Star Oil, a leading indigenous oil marketing company (OMC), formally announced its withdrawal on Wednesday, January 21, 2026 citing unfair representation within COMAC and the association’s failure to advocate consumer-friendly pricing policies.
The company has been vocal in its opposition to the fuel price floor, arguing that the policy restricts competition and prevents cost savings from being passed on to consumers.
Having risen from 13th position in 2020 to market leader in 2025, Star Oil currently commands a 14 percent market share, with annual sales of about 819 million litres and a nationwide network of 254 filling stations.
Star Oil pulls out of COMAC membership over price floor dispute
The company contributes an estimated GH¢2.63 billion annually in taxes and levies, equivalent to approximately seven percent of Ghana’s IMF bailout package.
ASEC described the standoff as a defining moment for the downstream petroleum sector and a critical test of Ghana’s commitment to fair competition, innovation, and consumer welfare within the broader energy transition agenda.
According to ASEC, Star Oil’s advocacy for the removal of the price floor aligns with market liberalisation principles, allowing efficient operators to pass gains from favourable international prices and foreign exchange movements directly to consumers.
Originally introduced as a temporary safeguard against predatory pricing, the price floor has, ASEC argued, evolved into a structural barrier that penalises high-volume, cost-efficient operators while protecting less efficient business models.
The mechanism incorporates landed costs, taxes, levies, and a guaranteed minimum margin, effectively limiting competitive price reductions at the pump.
ASEC noted that the removal of price floors for Bulk Distribution Companies (BDCs) did not result in market instability, describing the continued application of the policy to OMCs as inconsistent with Ghana’s deregulation framework introduced in 2015.
The centre also raised concerns about governance and representation within COMAC. As the association’s largest financial contributor, Star Oil expected its pro-consumer views to be fairly represented.
“Trade associations must accommodate divergent perspectives to remain legitimate. Failure to do so risks turning such bodies into shields for inefficiency rather than platforms for reform,” ASEC stated.

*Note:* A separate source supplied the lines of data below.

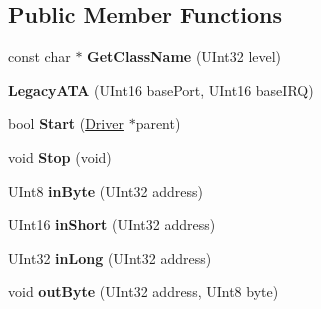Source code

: \subsection*{Public Member Functions}
\begin{DoxyCompactItemize}
\item 
\mbox{\label{class_standard_p_c___internal_1_1_legacy_a_t_a_a58a1064f5e621f4ed393f25721859021}} 
const char $\ast$ {\bfseries Get\+Class\+Name} (U\+Int32 level)
\item 
\mbox{\label{class_standard_p_c___internal_1_1_legacy_a_t_a_a980a607bc3e3ea4cb97cdc46d860fa13}} 
{\bfseries Legacy\+A\+TA} (U\+Int16 base\+Port, U\+Int16 base\+I\+RQ)
\item 
\mbox{\label{class_standard_p_c___internal_1_1_legacy_a_t_a_a4077aba1a8803a5375bacdf2dbfa04ae}} 
bool {\bfseries Start} (\hyperlink{class_driver}{Driver} $\ast$parent)
\item 
\mbox{\label{class_standard_p_c___internal_1_1_legacy_a_t_a_aef130f5c8123b642751f7f4cf3207acf}} 
void {\bfseries Stop} (void)
\item 
\mbox{\label{class_standard_p_c___internal_1_1_legacy_a_t_a_afb804bc153543f6526617ca0b244e8ae}} 
U\+Int8 {\bfseries in\+Byte} (U\+Int32 address)
\item 
\mbox{\label{class_standard_p_c___internal_1_1_legacy_a_t_a_a9872e9721d34270aea57a7ca50a30bb5}} 
U\+Int16 {\bfseries in\+Short} (U\+Int32 address)
\item 
\mbox{\label{class_standard_p_c___internal_1_1_legacy_a_t_a_aed9fb6dc21332eaec46aacb018ed76ce}} 
U\+Int32 {\bfseries in\+Long} (U\+Int32 address)
\item 
\mbox{\label{class_standard_p_c___internal_1_1_legacy_a_t_a_a0e61b4736f639181a489d248601ada2f}} 
void {\bfseries out\+Byte} (U\+Int32 address, U\+Int8 byte)

\end{DoxyCompactItemize}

Star Oil’s exit is expected to have significant implications for COMAC, including potential financial shortfalls that could affect its research, advocacy, and operational capacity.
ASEC cautioned that further withdrawals could weaken industry cohesion and diminish the association’s influence with regulators and government.
ASEC also criticised the National Petroleum Authority (NPA) and the Institute for Energy Security (IES) for defending the price floor on grounds of preventing predatory pricing and supply disruptions, arguing that Star Oil’s scale allows it to operate sustainably on lower margins without cross-subsidisation.
To resolve the impasse, ASEC proposed a set of reforms, including governance reforms within COMAC such as weighted communication protocols, the establishment of an independent research unit, and the integration of consumer advocacy into decision-making processes.
It also called for a phased withdrawal of the price floor, to be replaced with a competition monitoring framework that uses data analytics and cost-to-serve audits to identify genuine predatory pricing.